A case can be made for five American Leaguers, but Don Baylor and Ken Singleton have precedent on their side
September 23, 1979

If, as they say, it takes one to know one, then Frank Robinson should certainly be able to recognize a Most Valuable Player when he sees one. "What you look for," says Robinson, the only man to win an MVP award in each league, "is this: Is the player steady? Does he drive in the important runs? And is he the guy you'd like to see at the plate for you with two outs in the ninth and the winning run on base?" Such a paragon, suggests Robinson, who is now a Baltimore coach, may be found in the person of Oriole Outfielder Ken Singleton.

"He's been the big guy for us offensively all year," says Robinson. "Right now it has to be between him and Don Baylor for MVP in our league." Probably, but not necessarily, because strong arguments may be made in behalf of Kansas City's George Brett, who at week's end led the league in hits and triples, was tied for the lead in runs scored and tied for third in batting average; and Boston's Fred Lynn and Jim Rice, who are enjoying virtually identical magnificent seasons. But Singleton and the California Angels' Baylor are playing for potential division champions, and the members of the Baseball Writers Association of America, who determine that MVP recipient, habitually favor front-runners.

It is not that Singleton and Baylor lack credentials to support their candidacies. Baylor had hit 34 homers, was leading the majors with 134 runs batted in and was tied for the major league lead in runs scored with 112. Singleton also had 34 homers, had driven in 109 runs and, with his 103 walks, had an impressive on-base percentage of .419. Both were hitting over .300. Numbers aside, these two 10-year veterans have much that is good—and bad—in common. Neither is particularly famous, despite his obvious ability; each has played in every one of his team's games; both have been afflicted with sore throwing arms; both are indebted to Robinson—Baylor for Robby's advice on hitting, Singleton for his sage words on fielding—and each is the sort of good guy who deserves to finish first.
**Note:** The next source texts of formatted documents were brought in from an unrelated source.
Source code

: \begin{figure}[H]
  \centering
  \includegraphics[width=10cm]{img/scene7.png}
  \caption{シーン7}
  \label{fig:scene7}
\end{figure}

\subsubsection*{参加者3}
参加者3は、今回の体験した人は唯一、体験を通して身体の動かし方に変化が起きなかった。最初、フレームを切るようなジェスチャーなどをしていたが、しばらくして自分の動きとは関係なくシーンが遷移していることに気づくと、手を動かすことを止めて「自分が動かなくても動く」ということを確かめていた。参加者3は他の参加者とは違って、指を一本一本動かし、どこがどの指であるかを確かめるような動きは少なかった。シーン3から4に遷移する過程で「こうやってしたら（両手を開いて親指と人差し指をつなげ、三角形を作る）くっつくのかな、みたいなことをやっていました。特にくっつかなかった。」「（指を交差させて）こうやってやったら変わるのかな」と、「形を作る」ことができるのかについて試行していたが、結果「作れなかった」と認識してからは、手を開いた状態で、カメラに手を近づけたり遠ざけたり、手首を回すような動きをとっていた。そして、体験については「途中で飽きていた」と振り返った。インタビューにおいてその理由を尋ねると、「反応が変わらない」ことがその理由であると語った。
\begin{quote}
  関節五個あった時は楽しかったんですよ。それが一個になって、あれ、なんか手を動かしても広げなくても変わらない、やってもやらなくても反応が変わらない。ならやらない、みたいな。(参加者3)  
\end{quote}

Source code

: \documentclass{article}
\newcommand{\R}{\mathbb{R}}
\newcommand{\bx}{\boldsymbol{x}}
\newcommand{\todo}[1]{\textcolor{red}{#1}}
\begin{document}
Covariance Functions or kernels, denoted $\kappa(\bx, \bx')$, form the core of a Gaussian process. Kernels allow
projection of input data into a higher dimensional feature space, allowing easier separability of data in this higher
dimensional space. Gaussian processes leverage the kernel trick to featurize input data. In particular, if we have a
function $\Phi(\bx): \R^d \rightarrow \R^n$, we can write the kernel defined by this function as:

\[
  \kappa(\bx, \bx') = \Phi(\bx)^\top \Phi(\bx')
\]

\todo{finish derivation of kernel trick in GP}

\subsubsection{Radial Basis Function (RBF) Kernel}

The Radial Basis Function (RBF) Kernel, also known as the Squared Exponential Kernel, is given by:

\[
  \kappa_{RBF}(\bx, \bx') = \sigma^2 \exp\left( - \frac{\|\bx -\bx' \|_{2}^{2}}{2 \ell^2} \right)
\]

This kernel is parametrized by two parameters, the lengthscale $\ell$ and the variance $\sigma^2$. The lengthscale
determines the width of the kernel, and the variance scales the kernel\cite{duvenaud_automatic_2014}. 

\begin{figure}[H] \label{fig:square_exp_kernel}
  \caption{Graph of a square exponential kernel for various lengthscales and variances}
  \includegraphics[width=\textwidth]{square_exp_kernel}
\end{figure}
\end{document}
And yet they are dissimilar players. Baylor bats right; Singleton is a switch hitter. Baylor is that rarity, a power hitter who seldom walks or strikes out. He had struck out only 47 times and walked 67 times. As he sees it, his role is to get the bat on the ball and "keep it in play." Singleton had 107 strikeouts to go with his walks, but he is acknowledged to be one of the most intelligent hitters in the game, a lusty swinger who, in the tradition of Ted Williams, would rather accept a base on balls than take one of his hefty cuts at a bad pitch. "It's incredible how many times he'll get hits off 3-1, 3-2 pitches," says Oriole Pitcher Steve Stone. "He either walks or gets a pitch he can hit. He won't swing at that breaking ball below the knees or the sneaky fastball away from the plate. He won't get himself out. He puts the pressure on the pitcher." Baltimore Manager Earl Weaver concurs, saying, "Ken refuses to swing at the pitcher's pitches."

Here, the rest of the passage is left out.